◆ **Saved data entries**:
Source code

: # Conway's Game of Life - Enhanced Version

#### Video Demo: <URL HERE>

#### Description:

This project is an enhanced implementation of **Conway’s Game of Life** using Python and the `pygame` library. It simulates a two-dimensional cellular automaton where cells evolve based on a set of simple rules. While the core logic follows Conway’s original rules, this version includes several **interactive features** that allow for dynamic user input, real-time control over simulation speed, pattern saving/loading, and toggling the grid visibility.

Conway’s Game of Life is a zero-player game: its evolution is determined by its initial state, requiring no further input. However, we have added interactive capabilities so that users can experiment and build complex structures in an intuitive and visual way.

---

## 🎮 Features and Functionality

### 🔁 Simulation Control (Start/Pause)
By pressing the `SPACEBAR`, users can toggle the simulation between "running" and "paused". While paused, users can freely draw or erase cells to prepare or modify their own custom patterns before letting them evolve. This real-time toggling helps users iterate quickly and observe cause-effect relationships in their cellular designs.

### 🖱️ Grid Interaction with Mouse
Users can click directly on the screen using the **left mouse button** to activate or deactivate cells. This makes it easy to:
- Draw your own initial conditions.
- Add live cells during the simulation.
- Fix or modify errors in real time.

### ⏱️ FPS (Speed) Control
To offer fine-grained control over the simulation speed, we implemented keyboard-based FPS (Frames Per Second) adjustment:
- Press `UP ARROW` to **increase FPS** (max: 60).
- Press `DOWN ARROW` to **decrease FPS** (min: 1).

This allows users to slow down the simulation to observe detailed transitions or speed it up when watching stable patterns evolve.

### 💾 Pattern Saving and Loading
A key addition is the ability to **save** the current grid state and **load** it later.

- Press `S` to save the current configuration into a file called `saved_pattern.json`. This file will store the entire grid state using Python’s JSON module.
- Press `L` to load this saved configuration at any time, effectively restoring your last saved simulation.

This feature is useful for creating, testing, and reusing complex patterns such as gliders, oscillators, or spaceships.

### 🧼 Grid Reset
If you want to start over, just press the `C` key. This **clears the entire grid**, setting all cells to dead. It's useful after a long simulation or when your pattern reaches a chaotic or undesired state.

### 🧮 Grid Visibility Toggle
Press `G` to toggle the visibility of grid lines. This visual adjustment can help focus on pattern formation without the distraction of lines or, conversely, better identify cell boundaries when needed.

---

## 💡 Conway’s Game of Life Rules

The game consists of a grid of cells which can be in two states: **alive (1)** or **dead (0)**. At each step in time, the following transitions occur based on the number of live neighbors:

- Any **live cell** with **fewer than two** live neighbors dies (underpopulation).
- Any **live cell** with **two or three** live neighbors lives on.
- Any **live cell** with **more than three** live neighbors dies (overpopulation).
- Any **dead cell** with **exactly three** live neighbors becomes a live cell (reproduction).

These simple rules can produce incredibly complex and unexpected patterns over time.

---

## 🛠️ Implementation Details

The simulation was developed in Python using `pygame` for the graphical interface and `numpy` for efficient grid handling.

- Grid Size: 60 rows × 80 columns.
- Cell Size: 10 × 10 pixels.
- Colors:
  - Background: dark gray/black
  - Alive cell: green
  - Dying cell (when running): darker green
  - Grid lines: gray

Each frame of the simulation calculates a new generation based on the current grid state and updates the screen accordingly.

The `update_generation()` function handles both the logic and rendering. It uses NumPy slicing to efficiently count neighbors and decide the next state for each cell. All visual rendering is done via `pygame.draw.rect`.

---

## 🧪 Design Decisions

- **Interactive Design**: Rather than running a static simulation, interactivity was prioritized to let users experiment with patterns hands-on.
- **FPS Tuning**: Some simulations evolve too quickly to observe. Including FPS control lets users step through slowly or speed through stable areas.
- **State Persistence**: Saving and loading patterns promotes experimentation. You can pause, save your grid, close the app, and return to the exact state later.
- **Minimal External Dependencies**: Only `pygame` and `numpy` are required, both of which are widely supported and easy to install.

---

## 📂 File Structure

◆ **Task to carry out**: Using the records above, copy word for word the line with "This feature is", the line with "### 🧮 Grid Visibility Toggle", and every line between them.

◆ **Exercise result**:
This feature is useful for creating, testing, and reusing complex patterns such as gliders, oscillators, or spaceships.

### 🧼 Grid Reset
If you want to start over, just press the `C` key. This **clears the entire grid**, setting all cells to dead. It's useful after a long simulation or when your pattern reaches a chaotic or undesired state.

### 🧮 Grid Visibility Toggle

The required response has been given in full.